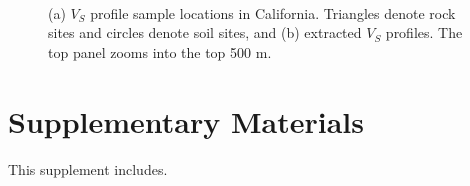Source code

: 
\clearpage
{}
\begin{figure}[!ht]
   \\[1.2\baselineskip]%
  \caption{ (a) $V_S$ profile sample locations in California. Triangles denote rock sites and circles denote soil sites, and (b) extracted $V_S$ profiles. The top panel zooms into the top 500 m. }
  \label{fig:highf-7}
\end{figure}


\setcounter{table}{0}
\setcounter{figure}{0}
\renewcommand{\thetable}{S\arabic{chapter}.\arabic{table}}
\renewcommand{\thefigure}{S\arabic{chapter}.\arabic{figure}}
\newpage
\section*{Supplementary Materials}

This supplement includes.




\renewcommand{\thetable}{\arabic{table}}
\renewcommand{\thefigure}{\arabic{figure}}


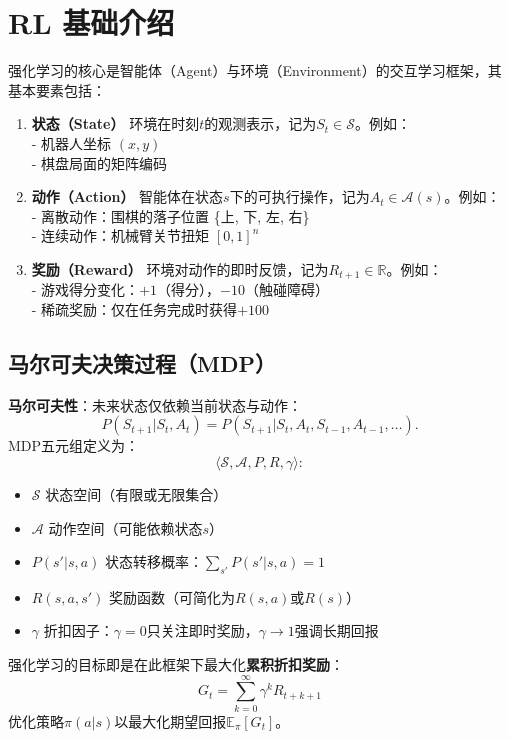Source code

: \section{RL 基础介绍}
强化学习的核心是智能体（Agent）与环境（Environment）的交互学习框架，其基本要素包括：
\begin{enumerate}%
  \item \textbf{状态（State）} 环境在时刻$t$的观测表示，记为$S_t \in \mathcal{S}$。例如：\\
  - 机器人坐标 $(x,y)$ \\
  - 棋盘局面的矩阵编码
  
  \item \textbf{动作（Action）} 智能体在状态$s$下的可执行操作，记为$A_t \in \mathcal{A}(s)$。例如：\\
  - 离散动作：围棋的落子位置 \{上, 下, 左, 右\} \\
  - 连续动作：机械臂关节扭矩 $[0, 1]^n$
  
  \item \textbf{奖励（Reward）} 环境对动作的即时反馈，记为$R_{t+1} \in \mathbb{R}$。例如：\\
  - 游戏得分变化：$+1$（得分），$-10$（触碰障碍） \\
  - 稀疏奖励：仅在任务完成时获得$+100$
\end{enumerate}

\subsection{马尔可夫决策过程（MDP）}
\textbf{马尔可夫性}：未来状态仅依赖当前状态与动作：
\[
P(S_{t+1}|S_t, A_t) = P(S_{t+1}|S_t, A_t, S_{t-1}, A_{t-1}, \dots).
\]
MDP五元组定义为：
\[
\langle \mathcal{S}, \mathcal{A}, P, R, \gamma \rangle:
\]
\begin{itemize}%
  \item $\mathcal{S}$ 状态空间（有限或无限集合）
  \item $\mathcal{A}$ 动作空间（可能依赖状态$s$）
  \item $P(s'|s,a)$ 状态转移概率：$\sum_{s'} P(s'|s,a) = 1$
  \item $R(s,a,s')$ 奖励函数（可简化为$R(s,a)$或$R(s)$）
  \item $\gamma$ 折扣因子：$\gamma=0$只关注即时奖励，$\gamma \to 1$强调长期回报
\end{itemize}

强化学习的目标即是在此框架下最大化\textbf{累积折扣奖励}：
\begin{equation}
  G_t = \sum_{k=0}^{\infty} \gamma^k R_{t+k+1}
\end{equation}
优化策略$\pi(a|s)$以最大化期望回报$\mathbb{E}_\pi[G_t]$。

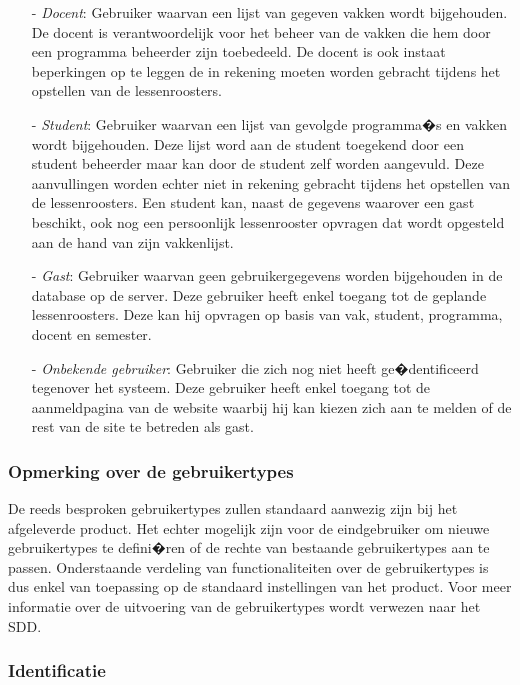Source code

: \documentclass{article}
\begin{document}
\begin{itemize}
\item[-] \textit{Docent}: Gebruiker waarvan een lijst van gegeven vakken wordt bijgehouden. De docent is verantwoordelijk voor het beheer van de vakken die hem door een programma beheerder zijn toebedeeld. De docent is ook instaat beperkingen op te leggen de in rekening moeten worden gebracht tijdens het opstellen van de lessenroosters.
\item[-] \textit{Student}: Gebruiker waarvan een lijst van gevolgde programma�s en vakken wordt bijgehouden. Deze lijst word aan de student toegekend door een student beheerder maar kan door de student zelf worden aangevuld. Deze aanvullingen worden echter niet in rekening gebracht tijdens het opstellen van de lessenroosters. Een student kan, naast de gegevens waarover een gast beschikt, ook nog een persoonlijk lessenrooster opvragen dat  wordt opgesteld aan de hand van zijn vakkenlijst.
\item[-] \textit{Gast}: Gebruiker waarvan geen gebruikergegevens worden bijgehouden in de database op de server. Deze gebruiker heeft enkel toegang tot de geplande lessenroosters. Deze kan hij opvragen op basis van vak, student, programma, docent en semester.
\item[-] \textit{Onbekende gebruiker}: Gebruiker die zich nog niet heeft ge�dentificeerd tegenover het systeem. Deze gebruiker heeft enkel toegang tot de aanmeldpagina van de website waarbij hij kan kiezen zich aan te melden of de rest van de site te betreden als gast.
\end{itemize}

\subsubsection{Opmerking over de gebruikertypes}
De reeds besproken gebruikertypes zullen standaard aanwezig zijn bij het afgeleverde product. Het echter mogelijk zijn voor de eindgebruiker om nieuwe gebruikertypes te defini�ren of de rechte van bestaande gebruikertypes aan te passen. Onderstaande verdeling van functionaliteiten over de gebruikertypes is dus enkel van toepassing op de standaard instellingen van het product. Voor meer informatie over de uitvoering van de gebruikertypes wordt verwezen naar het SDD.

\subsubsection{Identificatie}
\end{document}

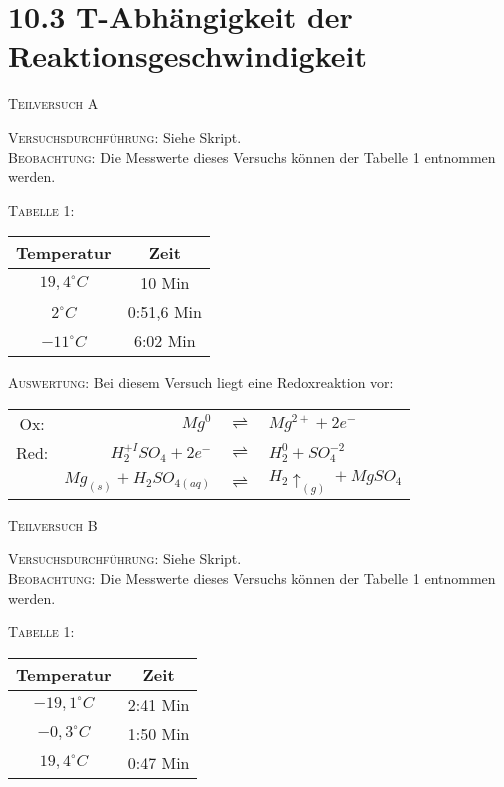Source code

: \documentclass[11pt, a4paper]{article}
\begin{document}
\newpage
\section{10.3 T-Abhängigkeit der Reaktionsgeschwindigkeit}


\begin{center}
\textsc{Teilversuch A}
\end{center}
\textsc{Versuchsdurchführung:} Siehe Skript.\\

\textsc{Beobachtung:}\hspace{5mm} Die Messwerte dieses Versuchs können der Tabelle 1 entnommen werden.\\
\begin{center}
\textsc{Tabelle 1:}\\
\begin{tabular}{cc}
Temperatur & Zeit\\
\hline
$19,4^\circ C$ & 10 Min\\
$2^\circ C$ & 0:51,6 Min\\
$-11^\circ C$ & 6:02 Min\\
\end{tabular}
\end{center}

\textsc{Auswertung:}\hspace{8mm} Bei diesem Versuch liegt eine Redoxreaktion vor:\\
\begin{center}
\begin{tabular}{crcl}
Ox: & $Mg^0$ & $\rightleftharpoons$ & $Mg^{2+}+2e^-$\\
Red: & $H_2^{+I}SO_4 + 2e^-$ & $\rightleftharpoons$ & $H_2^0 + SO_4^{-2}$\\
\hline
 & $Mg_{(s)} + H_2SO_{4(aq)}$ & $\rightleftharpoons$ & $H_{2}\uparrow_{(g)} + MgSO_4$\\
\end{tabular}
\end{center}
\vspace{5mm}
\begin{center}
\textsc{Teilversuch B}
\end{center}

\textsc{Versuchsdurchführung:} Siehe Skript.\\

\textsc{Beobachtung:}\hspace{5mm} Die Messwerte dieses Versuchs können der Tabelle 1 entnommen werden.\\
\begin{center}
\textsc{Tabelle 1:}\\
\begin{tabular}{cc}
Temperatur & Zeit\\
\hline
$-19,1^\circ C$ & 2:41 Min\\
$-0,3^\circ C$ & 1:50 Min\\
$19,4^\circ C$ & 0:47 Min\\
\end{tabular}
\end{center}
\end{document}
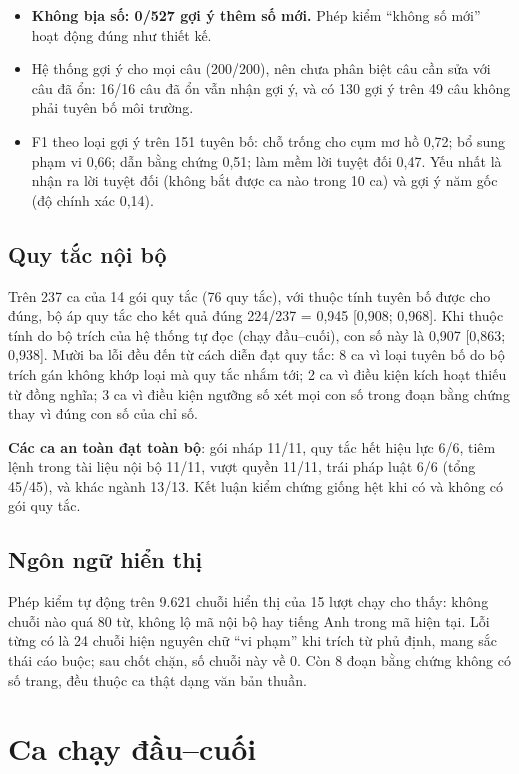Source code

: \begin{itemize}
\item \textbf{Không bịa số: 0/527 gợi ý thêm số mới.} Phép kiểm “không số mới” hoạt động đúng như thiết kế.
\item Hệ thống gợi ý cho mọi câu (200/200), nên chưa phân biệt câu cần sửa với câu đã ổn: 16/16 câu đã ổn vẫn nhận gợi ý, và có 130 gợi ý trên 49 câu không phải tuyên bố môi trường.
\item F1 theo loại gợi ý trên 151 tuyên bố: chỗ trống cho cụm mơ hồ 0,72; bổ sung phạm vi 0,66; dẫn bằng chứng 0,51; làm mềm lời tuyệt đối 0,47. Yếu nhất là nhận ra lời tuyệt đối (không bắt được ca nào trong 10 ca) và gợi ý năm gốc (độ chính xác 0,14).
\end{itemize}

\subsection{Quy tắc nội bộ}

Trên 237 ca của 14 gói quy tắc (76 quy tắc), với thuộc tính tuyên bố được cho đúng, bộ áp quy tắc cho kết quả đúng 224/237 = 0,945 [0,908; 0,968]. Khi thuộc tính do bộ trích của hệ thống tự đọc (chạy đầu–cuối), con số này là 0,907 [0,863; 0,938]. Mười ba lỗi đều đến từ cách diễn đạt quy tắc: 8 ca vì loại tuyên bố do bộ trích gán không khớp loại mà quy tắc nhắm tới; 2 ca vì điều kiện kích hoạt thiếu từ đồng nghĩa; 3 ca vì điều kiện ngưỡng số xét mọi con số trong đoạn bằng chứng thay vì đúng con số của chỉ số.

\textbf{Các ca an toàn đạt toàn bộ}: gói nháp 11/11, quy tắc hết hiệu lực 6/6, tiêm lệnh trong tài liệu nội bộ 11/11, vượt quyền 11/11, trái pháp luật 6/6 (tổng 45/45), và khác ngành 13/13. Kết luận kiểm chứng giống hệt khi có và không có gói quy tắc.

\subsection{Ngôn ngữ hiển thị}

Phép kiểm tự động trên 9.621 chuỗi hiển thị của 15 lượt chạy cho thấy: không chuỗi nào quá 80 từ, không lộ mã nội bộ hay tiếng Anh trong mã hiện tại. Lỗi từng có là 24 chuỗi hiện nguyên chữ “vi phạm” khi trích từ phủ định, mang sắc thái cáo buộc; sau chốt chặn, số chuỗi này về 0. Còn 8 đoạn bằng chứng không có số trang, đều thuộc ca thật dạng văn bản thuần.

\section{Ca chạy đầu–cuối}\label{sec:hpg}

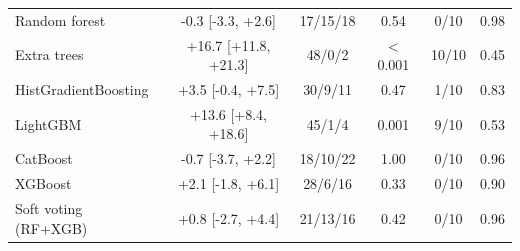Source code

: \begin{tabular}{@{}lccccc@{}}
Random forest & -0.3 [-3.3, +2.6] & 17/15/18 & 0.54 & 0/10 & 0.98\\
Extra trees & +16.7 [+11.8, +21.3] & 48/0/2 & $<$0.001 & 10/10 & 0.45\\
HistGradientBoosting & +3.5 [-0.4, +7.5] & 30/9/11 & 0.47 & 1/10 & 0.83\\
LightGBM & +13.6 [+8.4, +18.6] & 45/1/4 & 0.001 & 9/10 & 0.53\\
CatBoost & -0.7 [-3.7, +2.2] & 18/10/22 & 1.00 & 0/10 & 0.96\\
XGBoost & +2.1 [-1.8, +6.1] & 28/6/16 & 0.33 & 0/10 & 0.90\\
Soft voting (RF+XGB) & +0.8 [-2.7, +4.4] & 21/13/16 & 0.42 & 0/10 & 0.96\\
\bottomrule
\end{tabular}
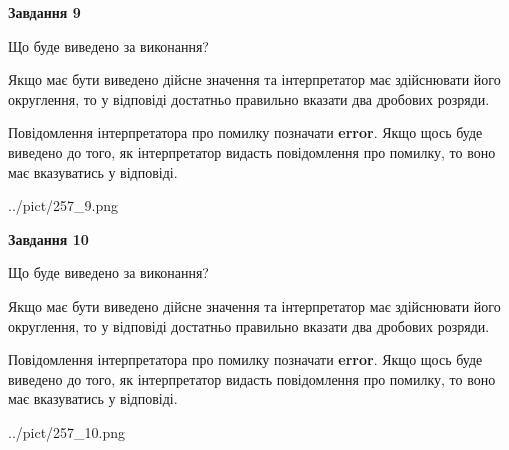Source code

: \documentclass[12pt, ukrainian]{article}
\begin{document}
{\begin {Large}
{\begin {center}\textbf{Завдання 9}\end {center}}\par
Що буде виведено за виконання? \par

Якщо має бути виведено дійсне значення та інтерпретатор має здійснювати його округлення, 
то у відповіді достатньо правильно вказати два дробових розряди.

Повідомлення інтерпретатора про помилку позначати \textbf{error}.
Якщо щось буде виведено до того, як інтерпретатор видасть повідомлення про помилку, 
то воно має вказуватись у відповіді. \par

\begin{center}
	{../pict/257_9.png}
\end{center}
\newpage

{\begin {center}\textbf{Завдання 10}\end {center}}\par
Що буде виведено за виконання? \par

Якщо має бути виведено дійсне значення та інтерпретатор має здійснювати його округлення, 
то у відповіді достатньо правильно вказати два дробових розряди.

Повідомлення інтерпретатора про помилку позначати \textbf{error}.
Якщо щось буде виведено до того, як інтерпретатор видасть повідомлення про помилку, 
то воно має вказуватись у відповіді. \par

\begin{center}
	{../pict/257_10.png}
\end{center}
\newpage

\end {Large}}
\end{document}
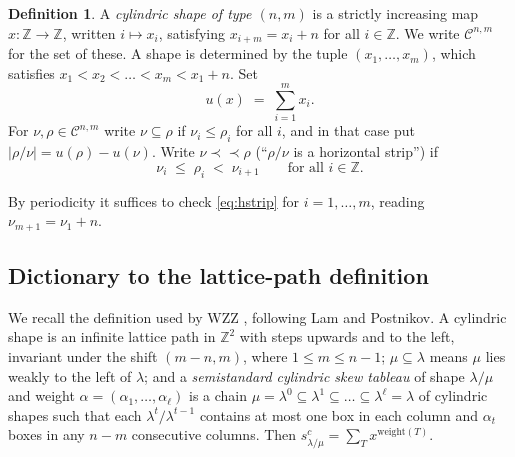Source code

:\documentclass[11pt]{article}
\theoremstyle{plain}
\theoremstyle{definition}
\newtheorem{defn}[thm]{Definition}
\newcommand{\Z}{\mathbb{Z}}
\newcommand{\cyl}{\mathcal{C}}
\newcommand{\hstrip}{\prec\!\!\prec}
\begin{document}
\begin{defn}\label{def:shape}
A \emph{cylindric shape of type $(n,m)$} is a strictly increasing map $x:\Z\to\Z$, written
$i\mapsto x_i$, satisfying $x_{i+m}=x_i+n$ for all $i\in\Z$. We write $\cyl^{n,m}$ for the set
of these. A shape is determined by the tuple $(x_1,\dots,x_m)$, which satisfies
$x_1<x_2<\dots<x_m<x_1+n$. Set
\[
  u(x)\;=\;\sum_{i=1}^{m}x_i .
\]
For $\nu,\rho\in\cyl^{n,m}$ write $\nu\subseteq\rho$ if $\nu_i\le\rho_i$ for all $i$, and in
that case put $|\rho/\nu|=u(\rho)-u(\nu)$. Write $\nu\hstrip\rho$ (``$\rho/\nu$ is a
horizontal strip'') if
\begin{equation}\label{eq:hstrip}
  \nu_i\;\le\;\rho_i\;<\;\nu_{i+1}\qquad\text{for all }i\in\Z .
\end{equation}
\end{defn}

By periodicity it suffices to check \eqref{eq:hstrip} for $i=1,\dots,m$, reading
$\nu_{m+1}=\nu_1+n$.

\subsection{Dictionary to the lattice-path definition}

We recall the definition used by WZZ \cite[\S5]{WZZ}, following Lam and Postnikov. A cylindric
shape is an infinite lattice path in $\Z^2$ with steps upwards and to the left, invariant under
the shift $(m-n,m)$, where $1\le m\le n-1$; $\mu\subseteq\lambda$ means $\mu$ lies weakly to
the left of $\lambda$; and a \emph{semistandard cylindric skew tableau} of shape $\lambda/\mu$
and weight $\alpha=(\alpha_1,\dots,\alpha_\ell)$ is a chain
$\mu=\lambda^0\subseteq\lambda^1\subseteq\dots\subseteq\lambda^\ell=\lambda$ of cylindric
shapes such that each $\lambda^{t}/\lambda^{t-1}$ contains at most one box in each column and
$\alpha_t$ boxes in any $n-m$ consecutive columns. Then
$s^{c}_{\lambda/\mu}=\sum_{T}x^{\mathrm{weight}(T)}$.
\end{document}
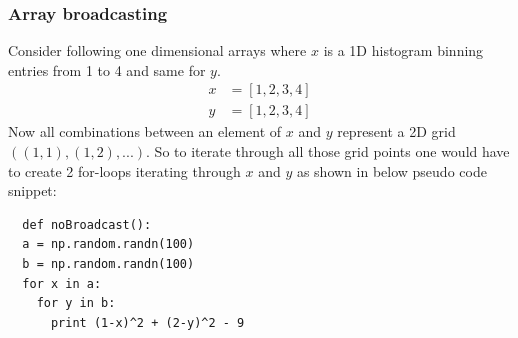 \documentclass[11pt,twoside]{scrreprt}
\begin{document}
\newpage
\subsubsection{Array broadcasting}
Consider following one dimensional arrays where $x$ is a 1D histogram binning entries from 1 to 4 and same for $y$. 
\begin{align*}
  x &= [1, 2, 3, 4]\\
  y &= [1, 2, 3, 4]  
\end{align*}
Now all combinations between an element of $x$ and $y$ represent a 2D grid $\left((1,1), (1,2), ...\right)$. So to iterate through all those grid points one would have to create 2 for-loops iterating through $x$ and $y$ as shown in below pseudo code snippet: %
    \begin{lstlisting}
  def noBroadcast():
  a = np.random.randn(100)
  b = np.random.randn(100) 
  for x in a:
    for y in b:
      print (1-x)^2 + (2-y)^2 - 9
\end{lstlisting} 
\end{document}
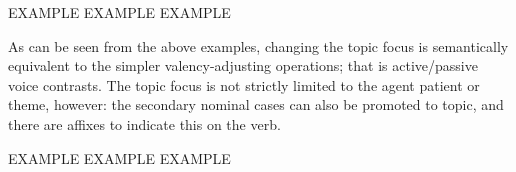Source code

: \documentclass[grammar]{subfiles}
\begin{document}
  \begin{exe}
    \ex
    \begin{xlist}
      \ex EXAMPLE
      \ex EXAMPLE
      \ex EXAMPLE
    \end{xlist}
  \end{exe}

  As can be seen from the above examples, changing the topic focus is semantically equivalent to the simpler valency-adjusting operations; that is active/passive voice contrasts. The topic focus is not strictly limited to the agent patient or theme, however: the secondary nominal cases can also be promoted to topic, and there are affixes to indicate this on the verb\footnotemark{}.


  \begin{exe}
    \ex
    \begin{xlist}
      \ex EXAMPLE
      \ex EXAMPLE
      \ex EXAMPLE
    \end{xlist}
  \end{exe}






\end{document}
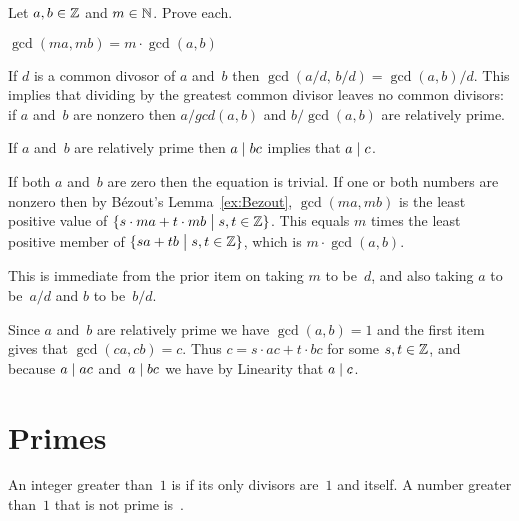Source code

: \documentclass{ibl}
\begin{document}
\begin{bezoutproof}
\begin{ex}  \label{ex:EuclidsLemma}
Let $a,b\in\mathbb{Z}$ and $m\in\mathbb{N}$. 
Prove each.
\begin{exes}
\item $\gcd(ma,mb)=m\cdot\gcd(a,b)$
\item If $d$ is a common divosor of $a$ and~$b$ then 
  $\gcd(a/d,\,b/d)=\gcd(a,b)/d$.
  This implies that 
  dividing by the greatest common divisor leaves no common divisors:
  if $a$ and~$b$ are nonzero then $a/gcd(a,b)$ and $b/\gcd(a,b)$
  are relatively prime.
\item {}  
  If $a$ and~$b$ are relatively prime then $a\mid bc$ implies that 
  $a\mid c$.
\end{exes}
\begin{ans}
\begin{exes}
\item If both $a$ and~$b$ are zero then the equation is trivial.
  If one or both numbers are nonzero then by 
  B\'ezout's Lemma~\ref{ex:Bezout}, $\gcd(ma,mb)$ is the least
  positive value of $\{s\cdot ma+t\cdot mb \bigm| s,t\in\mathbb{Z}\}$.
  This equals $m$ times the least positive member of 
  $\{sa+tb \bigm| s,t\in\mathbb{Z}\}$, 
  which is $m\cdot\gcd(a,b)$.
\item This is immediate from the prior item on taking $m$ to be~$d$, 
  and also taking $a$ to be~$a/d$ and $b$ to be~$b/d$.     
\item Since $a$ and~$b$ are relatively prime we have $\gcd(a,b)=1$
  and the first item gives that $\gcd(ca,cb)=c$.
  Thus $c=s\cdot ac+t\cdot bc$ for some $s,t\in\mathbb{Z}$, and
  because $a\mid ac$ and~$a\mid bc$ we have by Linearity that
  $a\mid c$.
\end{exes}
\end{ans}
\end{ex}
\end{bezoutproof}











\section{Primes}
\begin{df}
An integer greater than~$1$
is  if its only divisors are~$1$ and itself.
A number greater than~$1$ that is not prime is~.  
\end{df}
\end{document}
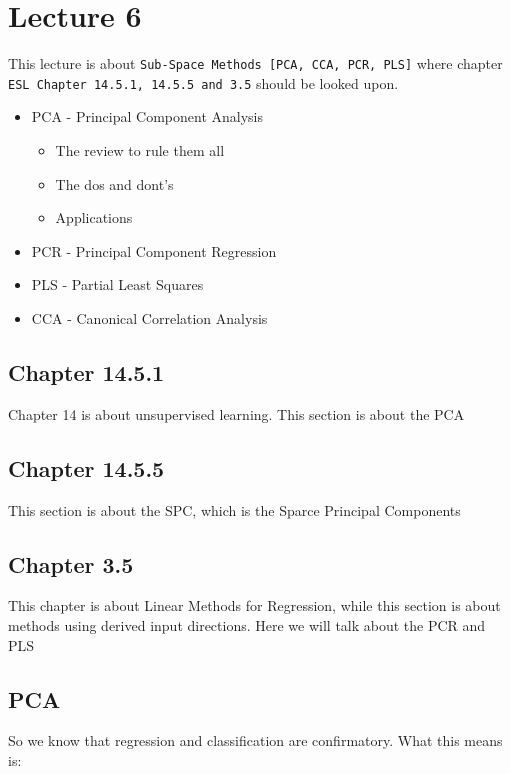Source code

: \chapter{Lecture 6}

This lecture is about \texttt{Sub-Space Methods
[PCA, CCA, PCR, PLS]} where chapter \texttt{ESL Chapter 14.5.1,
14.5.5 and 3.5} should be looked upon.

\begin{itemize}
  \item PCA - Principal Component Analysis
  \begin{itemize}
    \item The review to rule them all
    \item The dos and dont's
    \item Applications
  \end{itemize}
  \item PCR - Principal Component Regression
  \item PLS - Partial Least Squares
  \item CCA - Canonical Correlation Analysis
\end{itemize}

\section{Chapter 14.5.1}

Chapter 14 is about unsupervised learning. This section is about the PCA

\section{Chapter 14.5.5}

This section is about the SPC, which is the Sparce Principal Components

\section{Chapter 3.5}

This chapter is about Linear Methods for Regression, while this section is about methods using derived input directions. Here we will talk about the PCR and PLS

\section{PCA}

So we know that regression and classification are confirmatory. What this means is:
====
Prompt:
Find the lines in the entries above where "cdot" occurs, and copy each of them.

Response:
\item $\gcd(ma,mb)=m\cdot\gcd(a,b)$
  positive value of $\{s\cdot ma+t\cdot mb \bigm| s,t\in\mathbb{Z}\}$.
  which is $m\cdot\gcd(a,b)$.
  Thus $c=s\cdot ac+t\cdot bc$ for some $s,t\in\mathbb{Z}$, and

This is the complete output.